Ruvesi

L’ANTICA FARMACIA COMUNALE…

Giuseppe Leone, un uomo serio e affabile, sempre pronto a venire incontro alle esigenze di chi si rivolgeva a lui per qualsiasi problema. Era il direttore dell’antica Farmacia Comunale sita in Corso Carafa, in uno dei locali dell’attuale Polizia urbana.

Negli anni ’50 del secolo scorso, la situazione economica era ben diversa da quella odierna. Il Comune doveva far fronte alle esigenze di tanta gente che poteva usufruire della “tessera di povertà”, grazie alla quale poteva ritirare i medicinali prescritti gratuitamente. Il farmacista accoglieva tutti, mostrando grande disponibilità nel procurare al più presto quanto richiesto.

Nel retro della farmacia si trovava un laboratorio, dove venivano preparate al momento pomate o altri medicamenti galenici accuratamente conservati in appositi armadietti, poi dosati seguendo precise prescrizioni mediche e raccolti in cartine bianche.

Quando aveva un po’di tempo a disposizione, il dottore si soffermava a conversare sia con chi passava a salutarlo, sia con chi passava a ritirare i farmaci o con i pazienti; volentieri raccoglieva le confidenze di chi gli esponeva problemi personali, commentando a volte eventi locali o di portata nazionale.

Tuttavia, con il trascorrere del tempo, si diffusero farmaci prodotti dalle case farmaceutiche. Spesso era lo stesso farmacista a recarsi a Bari, quasi con cadenza settimanale, per ritirarli personalmente e rispondere a quanto desiderato dai clienti. Gli assistiti gli riconoscevano per questo la tempestività e la disponibilità.

La notte, di tanto in tanto, qualcuno si recava al suo domicilio per richiedere medicinali urgenti e il dottore, senza indugio, si dirigeva velocemente in farmacia per fornirli.

Poi, nel 1968, la legge Mariotti istituì la “cassa mutua”, che purtroppo accentuò la disuguaglianza fra i cittadini (erano tutelati solo i lavoratori che realizzavano un fondo destinato alla copertura delle spese mediche).

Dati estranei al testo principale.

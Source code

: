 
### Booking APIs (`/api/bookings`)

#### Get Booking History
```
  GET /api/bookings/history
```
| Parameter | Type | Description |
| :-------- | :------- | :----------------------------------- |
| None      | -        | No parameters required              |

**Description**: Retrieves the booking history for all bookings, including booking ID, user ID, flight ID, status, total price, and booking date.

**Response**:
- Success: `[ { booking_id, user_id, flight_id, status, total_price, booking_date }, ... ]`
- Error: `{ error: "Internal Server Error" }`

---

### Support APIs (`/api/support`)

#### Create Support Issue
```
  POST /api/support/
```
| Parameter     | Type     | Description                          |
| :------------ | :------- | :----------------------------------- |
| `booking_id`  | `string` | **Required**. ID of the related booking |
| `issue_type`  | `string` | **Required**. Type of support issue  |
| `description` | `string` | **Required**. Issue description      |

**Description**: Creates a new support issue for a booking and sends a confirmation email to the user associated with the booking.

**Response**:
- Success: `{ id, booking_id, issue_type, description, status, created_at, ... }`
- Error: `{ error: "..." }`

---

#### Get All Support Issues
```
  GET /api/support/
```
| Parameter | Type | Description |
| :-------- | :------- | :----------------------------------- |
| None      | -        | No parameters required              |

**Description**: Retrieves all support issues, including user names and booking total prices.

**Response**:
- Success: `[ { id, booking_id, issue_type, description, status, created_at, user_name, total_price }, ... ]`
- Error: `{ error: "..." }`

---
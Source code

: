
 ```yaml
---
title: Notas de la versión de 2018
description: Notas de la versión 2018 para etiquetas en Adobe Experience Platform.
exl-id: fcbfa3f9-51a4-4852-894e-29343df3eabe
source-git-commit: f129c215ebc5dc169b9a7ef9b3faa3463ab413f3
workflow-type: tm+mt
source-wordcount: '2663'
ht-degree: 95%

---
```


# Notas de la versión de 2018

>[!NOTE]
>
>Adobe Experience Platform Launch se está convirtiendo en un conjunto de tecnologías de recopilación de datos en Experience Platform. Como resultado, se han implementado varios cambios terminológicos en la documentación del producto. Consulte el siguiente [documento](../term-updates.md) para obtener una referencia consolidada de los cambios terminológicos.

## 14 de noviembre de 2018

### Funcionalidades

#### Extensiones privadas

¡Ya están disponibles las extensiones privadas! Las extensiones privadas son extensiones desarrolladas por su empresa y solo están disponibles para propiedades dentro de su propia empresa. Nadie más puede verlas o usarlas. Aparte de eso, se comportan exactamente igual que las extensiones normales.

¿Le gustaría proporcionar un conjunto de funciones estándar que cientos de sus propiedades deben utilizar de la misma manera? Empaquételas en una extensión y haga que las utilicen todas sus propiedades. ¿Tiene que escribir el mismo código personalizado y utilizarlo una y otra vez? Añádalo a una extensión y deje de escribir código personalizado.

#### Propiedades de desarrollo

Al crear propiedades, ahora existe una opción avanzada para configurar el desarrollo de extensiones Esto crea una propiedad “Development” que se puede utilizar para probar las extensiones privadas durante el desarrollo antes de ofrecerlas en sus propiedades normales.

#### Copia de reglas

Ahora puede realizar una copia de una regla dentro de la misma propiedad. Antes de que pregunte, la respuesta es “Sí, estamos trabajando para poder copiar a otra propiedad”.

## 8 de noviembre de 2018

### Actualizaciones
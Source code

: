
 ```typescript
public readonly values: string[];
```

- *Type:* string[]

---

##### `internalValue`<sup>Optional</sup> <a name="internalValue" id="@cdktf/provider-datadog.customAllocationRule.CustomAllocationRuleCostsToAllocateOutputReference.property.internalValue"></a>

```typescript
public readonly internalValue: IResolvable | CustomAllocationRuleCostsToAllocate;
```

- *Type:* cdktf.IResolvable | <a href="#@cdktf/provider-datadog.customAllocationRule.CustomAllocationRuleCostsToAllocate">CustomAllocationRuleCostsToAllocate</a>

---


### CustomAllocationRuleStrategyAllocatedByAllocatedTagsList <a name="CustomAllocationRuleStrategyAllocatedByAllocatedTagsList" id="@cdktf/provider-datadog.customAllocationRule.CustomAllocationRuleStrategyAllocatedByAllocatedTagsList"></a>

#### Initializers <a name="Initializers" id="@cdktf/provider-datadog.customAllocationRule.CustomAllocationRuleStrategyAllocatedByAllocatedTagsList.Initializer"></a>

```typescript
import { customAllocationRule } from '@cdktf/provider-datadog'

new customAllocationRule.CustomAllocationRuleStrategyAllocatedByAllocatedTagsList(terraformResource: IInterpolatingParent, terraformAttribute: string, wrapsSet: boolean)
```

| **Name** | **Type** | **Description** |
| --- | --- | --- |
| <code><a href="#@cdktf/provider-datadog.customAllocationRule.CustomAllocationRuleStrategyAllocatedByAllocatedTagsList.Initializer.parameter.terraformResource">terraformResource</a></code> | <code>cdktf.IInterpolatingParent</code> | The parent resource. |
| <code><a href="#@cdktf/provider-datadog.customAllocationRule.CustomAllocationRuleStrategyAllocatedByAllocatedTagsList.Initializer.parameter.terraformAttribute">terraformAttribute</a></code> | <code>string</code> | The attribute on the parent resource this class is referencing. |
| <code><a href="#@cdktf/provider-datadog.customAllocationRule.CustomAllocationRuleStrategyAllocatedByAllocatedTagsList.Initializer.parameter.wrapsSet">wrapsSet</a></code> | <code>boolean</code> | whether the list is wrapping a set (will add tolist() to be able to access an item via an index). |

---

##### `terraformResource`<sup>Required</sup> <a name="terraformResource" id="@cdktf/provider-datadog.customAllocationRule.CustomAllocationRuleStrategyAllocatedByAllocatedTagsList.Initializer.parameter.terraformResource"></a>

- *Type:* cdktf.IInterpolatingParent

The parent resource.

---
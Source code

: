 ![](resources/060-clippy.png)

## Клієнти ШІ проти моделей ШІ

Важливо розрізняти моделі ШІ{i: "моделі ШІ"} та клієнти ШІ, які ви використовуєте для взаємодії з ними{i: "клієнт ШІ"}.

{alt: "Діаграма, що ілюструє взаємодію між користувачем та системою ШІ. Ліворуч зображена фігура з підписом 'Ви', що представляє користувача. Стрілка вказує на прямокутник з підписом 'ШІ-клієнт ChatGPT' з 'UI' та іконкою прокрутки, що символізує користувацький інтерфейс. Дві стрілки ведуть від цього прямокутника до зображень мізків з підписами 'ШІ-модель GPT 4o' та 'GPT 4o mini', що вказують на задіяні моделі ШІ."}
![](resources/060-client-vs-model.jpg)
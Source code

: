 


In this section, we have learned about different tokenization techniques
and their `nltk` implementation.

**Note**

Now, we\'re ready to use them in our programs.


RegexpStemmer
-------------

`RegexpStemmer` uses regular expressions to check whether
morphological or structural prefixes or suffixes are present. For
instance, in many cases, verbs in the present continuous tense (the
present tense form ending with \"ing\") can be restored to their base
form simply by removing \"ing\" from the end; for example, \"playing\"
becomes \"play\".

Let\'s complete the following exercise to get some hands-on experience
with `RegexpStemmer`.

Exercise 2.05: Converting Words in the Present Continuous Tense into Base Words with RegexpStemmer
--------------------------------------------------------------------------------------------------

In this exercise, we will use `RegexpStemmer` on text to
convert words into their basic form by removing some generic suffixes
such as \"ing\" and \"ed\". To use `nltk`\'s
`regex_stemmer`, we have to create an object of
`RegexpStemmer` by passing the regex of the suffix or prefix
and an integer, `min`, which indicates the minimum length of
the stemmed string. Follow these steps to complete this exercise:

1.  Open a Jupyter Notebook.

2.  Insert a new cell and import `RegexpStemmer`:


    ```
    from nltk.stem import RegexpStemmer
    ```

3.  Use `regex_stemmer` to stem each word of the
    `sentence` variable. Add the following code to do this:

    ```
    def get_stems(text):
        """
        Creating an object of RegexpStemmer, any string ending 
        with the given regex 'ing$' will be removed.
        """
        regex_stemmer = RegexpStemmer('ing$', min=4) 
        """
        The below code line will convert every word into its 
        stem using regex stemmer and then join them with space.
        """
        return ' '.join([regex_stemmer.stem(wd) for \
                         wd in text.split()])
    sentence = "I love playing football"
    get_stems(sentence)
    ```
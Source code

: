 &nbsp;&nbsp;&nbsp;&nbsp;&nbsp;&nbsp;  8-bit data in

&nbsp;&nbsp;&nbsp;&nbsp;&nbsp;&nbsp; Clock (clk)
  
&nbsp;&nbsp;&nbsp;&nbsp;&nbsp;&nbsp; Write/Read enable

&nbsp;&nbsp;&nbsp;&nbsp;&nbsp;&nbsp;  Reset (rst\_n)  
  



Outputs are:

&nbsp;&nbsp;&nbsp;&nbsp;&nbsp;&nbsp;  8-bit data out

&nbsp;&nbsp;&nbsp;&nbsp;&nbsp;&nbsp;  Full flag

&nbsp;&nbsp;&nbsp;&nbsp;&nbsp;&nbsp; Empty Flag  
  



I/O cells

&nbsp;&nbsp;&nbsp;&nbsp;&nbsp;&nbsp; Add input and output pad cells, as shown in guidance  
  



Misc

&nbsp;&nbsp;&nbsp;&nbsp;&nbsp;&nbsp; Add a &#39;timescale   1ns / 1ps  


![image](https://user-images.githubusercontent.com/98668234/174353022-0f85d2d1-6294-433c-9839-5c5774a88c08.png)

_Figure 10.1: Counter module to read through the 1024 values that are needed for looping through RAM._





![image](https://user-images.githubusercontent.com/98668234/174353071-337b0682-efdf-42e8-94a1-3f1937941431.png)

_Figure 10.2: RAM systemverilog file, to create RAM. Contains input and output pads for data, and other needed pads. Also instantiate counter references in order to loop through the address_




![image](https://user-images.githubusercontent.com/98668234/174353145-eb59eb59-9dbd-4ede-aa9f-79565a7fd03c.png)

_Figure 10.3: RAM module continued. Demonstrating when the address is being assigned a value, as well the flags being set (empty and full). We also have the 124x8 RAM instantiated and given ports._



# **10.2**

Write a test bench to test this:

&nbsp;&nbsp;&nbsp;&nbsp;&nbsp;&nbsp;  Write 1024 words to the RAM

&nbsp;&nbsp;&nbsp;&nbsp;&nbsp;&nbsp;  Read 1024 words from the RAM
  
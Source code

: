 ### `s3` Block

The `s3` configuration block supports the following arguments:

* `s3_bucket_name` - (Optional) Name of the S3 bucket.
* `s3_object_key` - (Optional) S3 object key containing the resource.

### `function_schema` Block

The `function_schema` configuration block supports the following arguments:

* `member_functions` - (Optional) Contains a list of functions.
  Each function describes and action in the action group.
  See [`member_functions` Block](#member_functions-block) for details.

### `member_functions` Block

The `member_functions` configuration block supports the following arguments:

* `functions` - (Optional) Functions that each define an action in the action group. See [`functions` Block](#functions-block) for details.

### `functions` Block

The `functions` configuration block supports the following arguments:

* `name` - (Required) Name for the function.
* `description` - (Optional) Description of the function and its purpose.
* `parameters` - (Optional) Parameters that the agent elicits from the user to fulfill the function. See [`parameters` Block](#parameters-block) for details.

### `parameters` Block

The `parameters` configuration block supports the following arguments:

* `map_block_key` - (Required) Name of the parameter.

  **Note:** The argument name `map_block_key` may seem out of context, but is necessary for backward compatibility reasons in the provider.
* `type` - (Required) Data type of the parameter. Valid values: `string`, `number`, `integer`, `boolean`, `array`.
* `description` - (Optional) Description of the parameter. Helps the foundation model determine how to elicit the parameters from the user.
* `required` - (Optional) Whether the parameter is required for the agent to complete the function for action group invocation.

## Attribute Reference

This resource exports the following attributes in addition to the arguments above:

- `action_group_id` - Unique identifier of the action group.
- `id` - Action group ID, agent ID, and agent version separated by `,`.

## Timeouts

Il 23 dicembre del 1978 fu la volta del Servizio Sanitario Nazionale, con cui venne sancito il concetto di salute inteso come fondamentale diritto dell’individuo e interesse della comunità. Non passò troppo tempo da quando la farmacia venne chiusa poiché aveva perso la sua funzione.

Così il dottore andò in pensione con suo sommo disappunto: la farmacia infatti costituiva per lui un’appagante fonte di realizzazione professionale. A colmare tale vuoto subentrò la possibilità di dedicare le sue giornate all’amministrazione dei suoi poderi, sebbene rimanesse ancora vivido il ricordo di una vita vissuta tra quelle mura, con le sue cartine, le efficaci pomate e le immancabili polverine, lampante testimonianza di un mondo che stava pian piano scomparendo.